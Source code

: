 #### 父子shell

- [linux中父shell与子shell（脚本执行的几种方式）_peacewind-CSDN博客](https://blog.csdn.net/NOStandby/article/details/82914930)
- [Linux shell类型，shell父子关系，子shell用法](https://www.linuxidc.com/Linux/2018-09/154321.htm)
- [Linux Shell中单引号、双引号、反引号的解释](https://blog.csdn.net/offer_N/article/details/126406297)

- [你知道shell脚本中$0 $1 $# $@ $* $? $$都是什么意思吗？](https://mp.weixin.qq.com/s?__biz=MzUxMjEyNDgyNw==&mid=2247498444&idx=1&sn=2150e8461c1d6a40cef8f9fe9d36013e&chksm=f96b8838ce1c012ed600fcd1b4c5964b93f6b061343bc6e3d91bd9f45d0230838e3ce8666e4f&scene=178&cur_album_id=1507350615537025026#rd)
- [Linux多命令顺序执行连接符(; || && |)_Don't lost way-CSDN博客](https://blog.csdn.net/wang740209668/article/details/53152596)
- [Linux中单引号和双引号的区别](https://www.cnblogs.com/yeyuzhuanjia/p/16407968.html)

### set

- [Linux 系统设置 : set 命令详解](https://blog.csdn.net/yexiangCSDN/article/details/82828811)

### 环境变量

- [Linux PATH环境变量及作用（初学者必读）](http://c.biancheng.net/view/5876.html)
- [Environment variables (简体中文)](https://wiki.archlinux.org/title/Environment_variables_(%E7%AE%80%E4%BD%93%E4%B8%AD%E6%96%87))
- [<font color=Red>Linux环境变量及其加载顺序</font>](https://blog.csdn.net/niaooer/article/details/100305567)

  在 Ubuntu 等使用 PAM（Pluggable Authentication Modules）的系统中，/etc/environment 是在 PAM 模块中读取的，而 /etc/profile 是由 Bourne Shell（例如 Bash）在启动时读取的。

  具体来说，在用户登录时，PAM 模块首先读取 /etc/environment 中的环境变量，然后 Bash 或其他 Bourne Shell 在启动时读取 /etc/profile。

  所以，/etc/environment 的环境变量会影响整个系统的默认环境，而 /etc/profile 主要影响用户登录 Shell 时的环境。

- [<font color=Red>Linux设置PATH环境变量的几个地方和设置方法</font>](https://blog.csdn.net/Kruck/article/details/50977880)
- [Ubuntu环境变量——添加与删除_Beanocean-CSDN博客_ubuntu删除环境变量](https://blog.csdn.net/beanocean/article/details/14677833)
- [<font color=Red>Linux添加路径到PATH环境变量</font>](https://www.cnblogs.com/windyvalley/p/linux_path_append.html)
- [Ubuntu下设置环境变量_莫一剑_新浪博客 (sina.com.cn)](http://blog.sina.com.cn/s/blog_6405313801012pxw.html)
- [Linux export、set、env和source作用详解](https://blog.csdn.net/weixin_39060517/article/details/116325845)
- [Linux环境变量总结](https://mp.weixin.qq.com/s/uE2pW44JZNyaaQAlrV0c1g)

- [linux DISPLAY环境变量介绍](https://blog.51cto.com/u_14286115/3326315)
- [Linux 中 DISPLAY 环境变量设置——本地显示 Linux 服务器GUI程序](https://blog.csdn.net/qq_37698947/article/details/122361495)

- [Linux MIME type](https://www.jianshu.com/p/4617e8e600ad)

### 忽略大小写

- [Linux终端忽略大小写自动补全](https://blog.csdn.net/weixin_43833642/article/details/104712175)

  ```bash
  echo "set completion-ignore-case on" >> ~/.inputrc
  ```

_What the task asks_: Go through the material above and report each line containing "color".

_Exercise solution_:
- [<font color=Red>Linux环境变量及其加载顺序</font>](https://blog.csdn.net/niaooer/article/details/100305567)
- [<font color=Red>Linux设置PATH环境变量的几个地方和设置方法</font>](https://blog.csdn.net/Kruck/article/details/50977880)
- [<font color=Red>Linux添加路径到PATH环境变量</font>](https://www.cnblogs.com/windyvalley/p/linux_path_append.html)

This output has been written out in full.